"It requires Ukrainian cooperation" is a weird to say that "It required SpaceX cooperation."
Why would you reverse the roles like that? As if Ukraine hasn't wanted something exactly like this?
> If SpaceX had acted on their own, the blame would fall on them.
Who is asking SpaceX to act on their own, another really weird framing.
> The blame is on the Ukrainian government now.
There's zero blame on the Ukrainian government, unless you're one of the Russian invaders trying to kill civilians and commit genocide.
Are you a Russian soldier? If not, why speak in this utterly detestable fashion?
If you're a SpaceX employee or fan, that reflects very badly on SpaceX and makes them look even worse than they did up until now.
Personally the only explanation for SpaceX not doing this sooner is probably that they're looking at IPO and are trying to become respectable before they have to go out on the roadshow. As if, they kept this basic bit of human decency in their back pocket until they could cash it in somehow.
People like you who don't realize if you don't have a list and approval to go ahead, you can't implement a whitelist. It's paperwork, the tech part is already done.
The Ukrainians complaining about terminated service think different. Some of them are borrowing working equipment. They are blaming their govt, not SpaceX
What's detestable is misinformation about public facts.
Supplying Starlink to Ukraine has been one of the best things to happen to Ukraine, regardless of the bad PR.
Based on PR alone, they shouldn't have bothered until they got a Pentagon contract but that would have set back Ukraine. I'm also glad Microsoft and Palantir stepped up while countries dawdled.
The only explanation is Ukraine weighed the matter and worried the loss of connectivity for their own soldiers would be worse until they saw the devices on long range drones.

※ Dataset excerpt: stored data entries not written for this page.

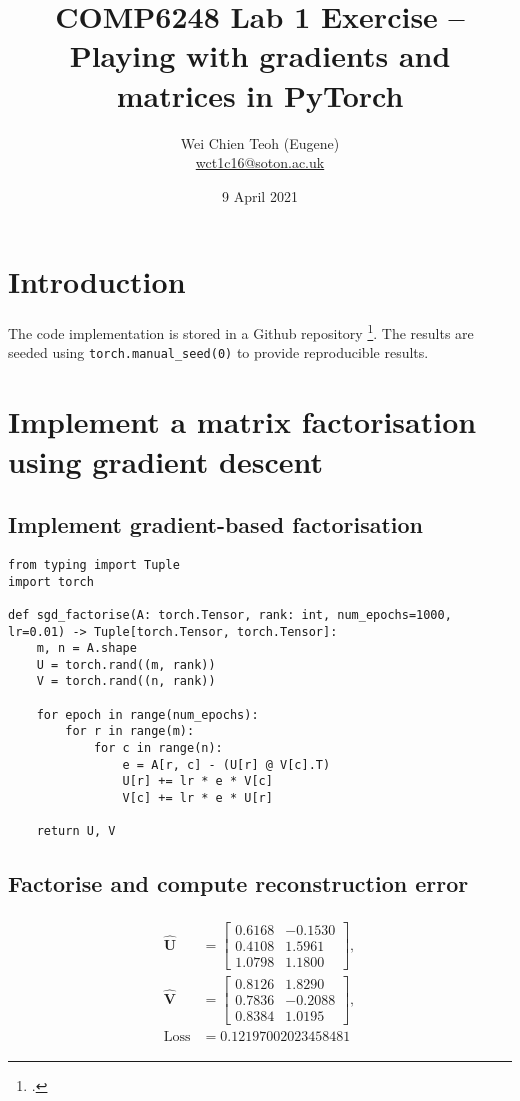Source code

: \documentclass[10pt, twocolumn]{article}
\title{\Large COMP6248 Lab 1 Exercise -- Playing with gradients and matrices in PyTorch}
\author{\Large Wei Chien Teoh (Eugene)\\\bigskip \href{mailto:wct1c16@soton.ac.uk}{wct1c16@soton.ac.uk}}
\date{\large 9 April 2021}
\begin{document}
\maketitle

\section*{Introduction}

The code implementation is stored in a Github repository \footcite{github}. The results are seeded using \lstinline{torch.manual_seed(0)} to provide reproducible results.

\section{Implement a matrix factorisation using gradient descent}

\subsection{Implement gradient-based factorisation}

\begin{lstlisting}
from typing import Tuple
import torch

def sgd_factorise(A: torch.Tensor, rank: int, num_epochs=1000, lr=0.01) -> Tuple[torch.Tensor, torch.Tensor]:
    m, n = A.shape
    U = torch.rand((m, rank))
    V = torch.rand((n, rank)) 

    for epoch in range(num_epochs):
        for r in range(m):
            for c in range(n):
                e = A[r, c] - (U[r] @ V[c].T)
                U[r] += lr * e * V[c]
                V[c] += lr * e * U[r]

    return U, V
\end{lstlisting}

\subsection{Factorise and compute reconstruction error} \label{sec:reconstruction}

\begin{align*}
    \begin{split}
    \hat{\pmb{U}} &= 
    \begin{bmatrix}
        0.6168 & -0.1530\\
        0.4108 &  1.5961\\
        1.0798 &  1.1800
    \end{bmatrix},\\
    \hat{\pmb{V}} &= 
    \begin{bmatrix}
        0.8126 &  1.8290\\
        0.7836 & -0.2088\\
        0.8384 & 1.0195
    \end{bmatrix},\\
    \text{Loss} &= 0.12197002023458481
    \end{split}
\end{align*}
\end{document}
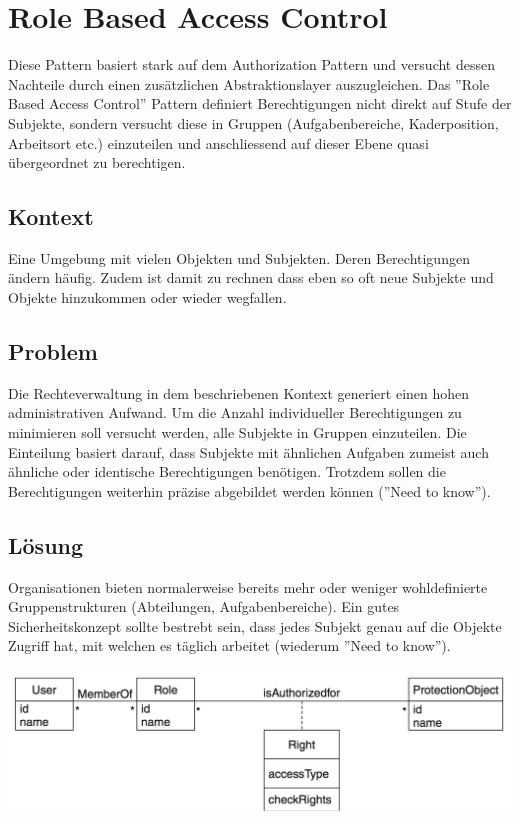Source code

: \section{Role Based Access Control}

Diese Pattern basiert stark auf dem Authorization Pattern und versucht dessen Nachteile durch einen zusätzlichen Abstraktionslayer auszugleichen.
Das ''Role Based Access Control'' Pattern definiert Berechtigungen nicht direkt auf Stufe der Subjekte, sondern versucht diese in Gruppen (Aufgabenbereiche, Kaderposition, Arbeitsort etc.) einzuteilen und anschliessend auf dieser Ebene quasi übergeordnet zu berechtigen.

\subsection*{Kontext}
Eine Umgebung mit vielen Objekten und Subjekten. Deren Berechtigungen ändern häufig. Zudem ist damit zu rechnen dass eben so oft neue Subjekte und Objekte hinzukommen oder wieder wegfallen.

\subsection*{Problem}
Die Rechteverwaltung in dem beschriebenen Kontext generiert einen hohen administrativen Aufwand. Um die Anzahl individueller Berechtigungen zu minimieren soll versucht werden, alle Subjekte in Gruppen einzuteilen. Die Einteilung basiert darauf, dass Subjekte mit ähnlichen Aufgaben zumeist auch ähnliche oder identische Berechtigungen benötigen.
Trotzdem sollen die Berechtigungen weiterhin präzise abgebildet werden können (''Need to know'').

\subsection*{Lösung}
Organisationen bieten normalerweise bereits mehr oder weniger wohldefinierte Gruppenstrukturen (Abteilungen, Aufgabenbereiche).
Ein gutes Sicherheitskonzept sollte bestrebt sein, dass jedes Subjekt genau auf die Objekte Zugriff hat, mit welchen es täglich arbeitet (wiederum ''Need to know'').

\includegraphics[width=\textwidth]{chapter/01basic/rolebasedaccesscontrol.png}

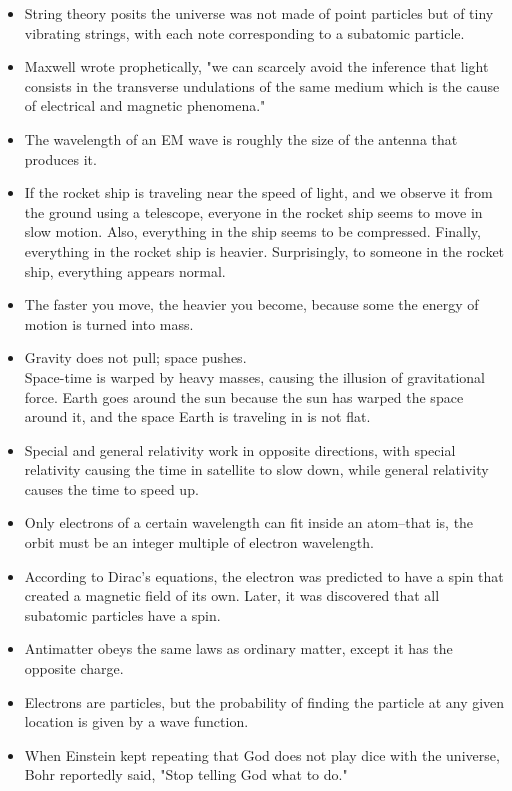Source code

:\documentclass[UTF8]{ctexart}
\begin{document}
		\begin{itemize}
			\item String theory posits the universe was not made of point particles but of tiny vibrating strings, with each note corresponding to a subatomic particle.
			\item Maxwell wrote prophetically, "we can scarcely avoid the inference that light consists in the transverse undulations of the same medium which is the cause of electrical and magnetic phenomena."
			\item The wavelength of an EM wave is roughly the size of the antenna that produces it.
			\item If the rocket ship is traveling near the speed of light, and we observe it from the ground using a telescope, everyone in the rocket ship seems to move in slow motion. Also, everything in the ship seems to be compressed. Finally, everything in the rocket ship is heavier. Surprisingly, to someone in the rocket ship, everything appears normal.
			\item The faster you move, the heavier you become, because some the energy of motion is turned into mass.
			\item Gravity does not pull; space pushes.\\
				Space-time is warped by heavy masses, causing the illusion of gravitational force. Earth goes around the sun because the sun has warped the space around it, and the space Earth is traveling in is not flat.
			\item Special and general relativity work in opposite directions, with special relativity causing the time in satellite to slow down, while general relativity causes the time to speed up.
			\item Only electrons of a certain wavelength can fit inside an atom--that is, the orbit must be an integer multiple of electron wavelength.
			\item According to Dirac's equations, the electron was predicted to have a spin that created a magnetic field of its own. Later, it was discovered that all subatomic particles have a spin.
			\item Antimatter obeys the same laws as ordinary matter, except it has the opposite charge.
			\item Electrons are particles, but the probability of finding the particle at any given location is given by a wave function.
			\item When Einstein kept repeating that God does not play dice with the universe, Bohr reportedly said, "Stop telling God what to do."

\end{itemize}
\end{document}
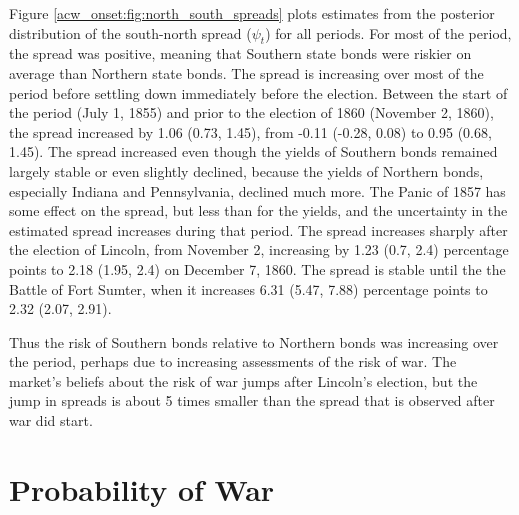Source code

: Figure \ref{acw_onset:fig:north_south_spreads} plots estimates from the posterior distribution of the south-north spread ($\psi_{t}$) for all periods.
For most of the period, the spread was positive, meaning that Southern state bonds were riskier on average than Northern state bonds.
The spread is increasing over most of the period before settling down immediately before the election.
Between the start of the period (July 1, 1855) and prior to the election of 1860 (November 2, 1860), the spread increased by 1.06 (0.73, 1.45),
from -0.11 (-0.28, 0.08) to 0.95 (0.68, 1.45).
The spread increased even though the yields of Southern bonds remained largely stable or even slightly declined, because the yields of Northern bonds, especially Indiana and Pennsylvania, declined much more.
The Panic of 1857 has some effect on the spread, but less than for the yields, and the uncertainty in the estimated spread increases during that period.
The spread increases sharply after the election of Lincoln, from November 2, increasing by 1.23 (0.7, 2.4) percentage points to 2.18 (1.95, 2.4) on December 7, 1860.
The spread is stable until the the Battle of Fort Sumter, when it increases 6.31 (5.47, 7.88) percentage points to 2.32 (2.07, 2.91).

Thus the risk of Southern bonds relative to Northern bonds was increasing over the period, perhaps due to increasing assessments of the risk of war.
The market's beliefs about the risk of war jumps after Lincoln's election, but the jump in spreads is about 5 times smaller than the spread that is observed after war did start.

\section{Probability of War}
\label{acw_onset:sec:probability-war}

This is absolute nonsense. The Ukrainian government must have weighed cost/benefits and were worried about their equipment going off(as it has). This is mostly an administrative fix not technical. And requires political will.
SpaceX has had the ability to allowlist devices since at least October 2023. Federov said he'd do this in Q1 2024.(You, like many, don't realize most terminals in Ukraine, even terminals used by the military, are purchased by private individuals outside Ukraine using foreign payments, those people raising money online aren't buying it in Ukraine)
Ask Ukrainians you know who have terminals when they added their equipment to the list. When they were asked to. Why they didn't when they were asked.
The fact that Ukrainians are unable to get their logistics together (note the lack of a list of known "good" equipment for years and termination of several Ukrainian users now) is responsible for this.
>Who is asking SpaceX to act on their own
People like you claiming I'm reversing the roles when there's no evidence SpaceX hasn't been willing and able to allowlist equipment for ages. And several people who wanted SpaceX to go hunting for Russian operated equipment as though they had a different origin from Ukrainian ones. (Or should SpaceX have turned off equipment until Ukrainians submitted a list of known good ones independently?)
There are Ukrainian soldiers on the frontline today without service, they are blaming the Ukrainian government (who they didn't trust to do it right or do right by them in the first place) for the issue. There's a Universe that SpaceX has dodged where they would be blamed for turning the equipment off. That's your zero blame.
We'll see books written post-conflict and the truth will come out.
>basic bit of human decency
You should have some and stop spreading conspiracies.(To reverse the roles Ukraine would have had a known good list of all their equipment and SpaceX would have refused to implement an allowlist. The announcement for device registration, especially for military users and the promise the equipment won't be repurposed tell a markedly different story. Maybe we'd have a "SpaceX turns off Ukrainian terminals, soldiers in disarray" article from 2023 with you insisting the unregistered Ukrainian terminals should have been kept on until Ukraine was ready. {As they did})
The first private report of this issue I heard was in H2 2023. In early 2024 the Ukrainian government said it had become a systemic issue and they estimated at least 2000 dishes were being used by the Russians. The Pentagon and SpaceX formed a working group to and terminated several accounts. Some people even got arrested and prosecuted. A minuscle number of Ukrainian terminals were terminated too.
Most if not all of this is public. Some of it in public hearings.
But even back then the Ukrainian government was informed by foreign and local people it would never really go to zero until a list of dishes was collected and an allowlist implemented.
Federov was digital minister back then and he said he'd do it. He's now Defence minister and he's done it. Maybe he needed political power to do it?
But it's SpaceX fault that Ukraine didn't collect it back then?
This is something newer and more effective.